Back

unnamed japanese text analyzer

#1
https://github.com/wareya/analyzer/releases

[Image: Doc0oDg.png]

This serves a similar purpose to cb's frequency list generator except that it uses kuromoji instead of mecab or jparser. Kuromoji is the state-of-the-art bulk text segmenter for japanese.

Note that this is a command line program and only works on a single text file. It also only serves vocabulary frequency lists, not readability reports or kanji frequency lists; those are a lot more straightforward to do and this program is going to be easier to keep working well if it's as small as possible.

Kuromoji actually makes it very hard (impossible) to get the "dictionary entry" of each word it encounters, so this tool works around that by guessing based on the dictionary information kuromoji does expose about segments. The specific dictionary used is incredibly large and makes the download a whopping 47MB, but I picked it because it has the best chance of giving unambiguous identifying information about words, since it includes spelling, pronunciation (ou -> o~, ei -> e~), and pitch accent, as well as specific morphological categories (e.g. godan ~nu).

Example output (top 10 results):

Code:
1684    それ    ソレ    ソレ    0    和    代名詞    *    *    *
1407    こと    コト    コト    2    和    名詞    普通名詞    一般    *
1206    そう    ソウ    ソー    1    和    副詞    *    *    *
1195    何    ナン    ナン    1    和    代名詞    *    *    *
1170    ギー    ギー    ギー    1    外    名詞    普通名詞    一般    *
1018    この    コノ    コノ    0    和    連体詞    *    *    *
954    彼    カレ    カレ    1    和    代名詞    *    *    *
904    もの    モノ    モノ    2,0    和    名詞    普通名詞    サ変可能    *
846    都市    トシ    トシ    1    漢    名詞    普通名詞    一般    *
786    その    ソノ    ソノ    0    和    連体詞    *    *    *

(ギー is the name of a character in the text)
Edited: 2017-03-22, 11:25 am
Reply
#2
Looks good. I might make use of it in my subs2srs project on Memrise. If you're the programmer, can I make a request?

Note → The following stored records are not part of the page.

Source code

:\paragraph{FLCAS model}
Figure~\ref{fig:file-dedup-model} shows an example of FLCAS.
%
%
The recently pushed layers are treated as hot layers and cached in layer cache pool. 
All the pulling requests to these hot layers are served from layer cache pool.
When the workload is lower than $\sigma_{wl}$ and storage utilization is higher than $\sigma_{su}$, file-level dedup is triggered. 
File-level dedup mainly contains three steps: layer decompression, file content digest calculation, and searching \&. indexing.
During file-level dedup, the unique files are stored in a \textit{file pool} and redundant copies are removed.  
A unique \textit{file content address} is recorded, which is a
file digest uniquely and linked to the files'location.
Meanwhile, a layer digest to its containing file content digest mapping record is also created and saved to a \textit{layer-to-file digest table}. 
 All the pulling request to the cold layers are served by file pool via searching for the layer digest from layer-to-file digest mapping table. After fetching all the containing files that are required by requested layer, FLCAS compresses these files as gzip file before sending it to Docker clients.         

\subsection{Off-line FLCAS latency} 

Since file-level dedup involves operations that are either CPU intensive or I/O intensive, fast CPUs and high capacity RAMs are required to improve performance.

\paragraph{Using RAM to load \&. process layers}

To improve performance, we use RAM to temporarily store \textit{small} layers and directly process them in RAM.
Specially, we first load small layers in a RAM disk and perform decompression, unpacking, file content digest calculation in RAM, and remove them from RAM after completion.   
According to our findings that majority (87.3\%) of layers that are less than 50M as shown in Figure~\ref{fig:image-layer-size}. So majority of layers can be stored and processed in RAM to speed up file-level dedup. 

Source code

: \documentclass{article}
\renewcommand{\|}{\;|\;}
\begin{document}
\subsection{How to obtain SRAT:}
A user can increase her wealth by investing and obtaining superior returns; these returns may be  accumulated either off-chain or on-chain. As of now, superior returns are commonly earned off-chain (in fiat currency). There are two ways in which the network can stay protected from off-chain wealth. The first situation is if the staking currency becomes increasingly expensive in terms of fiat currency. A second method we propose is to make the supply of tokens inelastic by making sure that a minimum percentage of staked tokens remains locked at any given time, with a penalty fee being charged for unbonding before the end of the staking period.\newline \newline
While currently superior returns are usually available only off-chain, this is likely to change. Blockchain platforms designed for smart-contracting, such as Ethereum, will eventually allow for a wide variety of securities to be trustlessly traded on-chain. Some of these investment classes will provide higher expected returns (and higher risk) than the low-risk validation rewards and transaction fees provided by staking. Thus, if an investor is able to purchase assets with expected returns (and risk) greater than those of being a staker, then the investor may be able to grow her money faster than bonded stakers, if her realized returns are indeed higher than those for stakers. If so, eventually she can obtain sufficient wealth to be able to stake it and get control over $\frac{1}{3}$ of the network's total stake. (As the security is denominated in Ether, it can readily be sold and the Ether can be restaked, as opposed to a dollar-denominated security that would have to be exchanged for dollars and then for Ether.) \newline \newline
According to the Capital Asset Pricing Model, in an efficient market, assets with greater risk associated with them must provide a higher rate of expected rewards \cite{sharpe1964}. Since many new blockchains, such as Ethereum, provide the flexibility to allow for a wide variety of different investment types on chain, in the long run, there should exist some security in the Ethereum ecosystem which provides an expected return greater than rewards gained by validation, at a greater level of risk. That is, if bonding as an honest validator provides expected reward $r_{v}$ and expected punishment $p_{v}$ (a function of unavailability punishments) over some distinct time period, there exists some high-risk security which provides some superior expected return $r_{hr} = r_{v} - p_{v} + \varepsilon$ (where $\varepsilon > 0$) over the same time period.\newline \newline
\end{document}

Column that lists how many characters or words into the document(s) that the word first appears. So a word might appear 28 times (frequency), and the first time it appears was 1012 words (or 5308 characters) into the document. We should get a column with 28 and a column for 1012. 

This would be useful in creating vocabulary lists via order of appearance that can be divided by X number of pages, words or even characters if the user wants. For myself, I'm creating a non-repeating vocabulary list for every 50 sentences in a drama subtitle so this could be useful.
Reply
#3
Yeah, I can do it based on line pretty easily.
Reply
(March 20-31) All Access Pass: 25% OFF Basic, Premium & Premium PLUS! 
Coupon: ALLACCESS2017
JapanesePod101
#4
Sounds cool. Will this work on my mac?
Reply
#5
I haven't tested it but it's java so it should just work.
Reply
#6
(2017-03-21, 1:45 pm)wareya Wrote: I haven't tested it but it's java so it should just work.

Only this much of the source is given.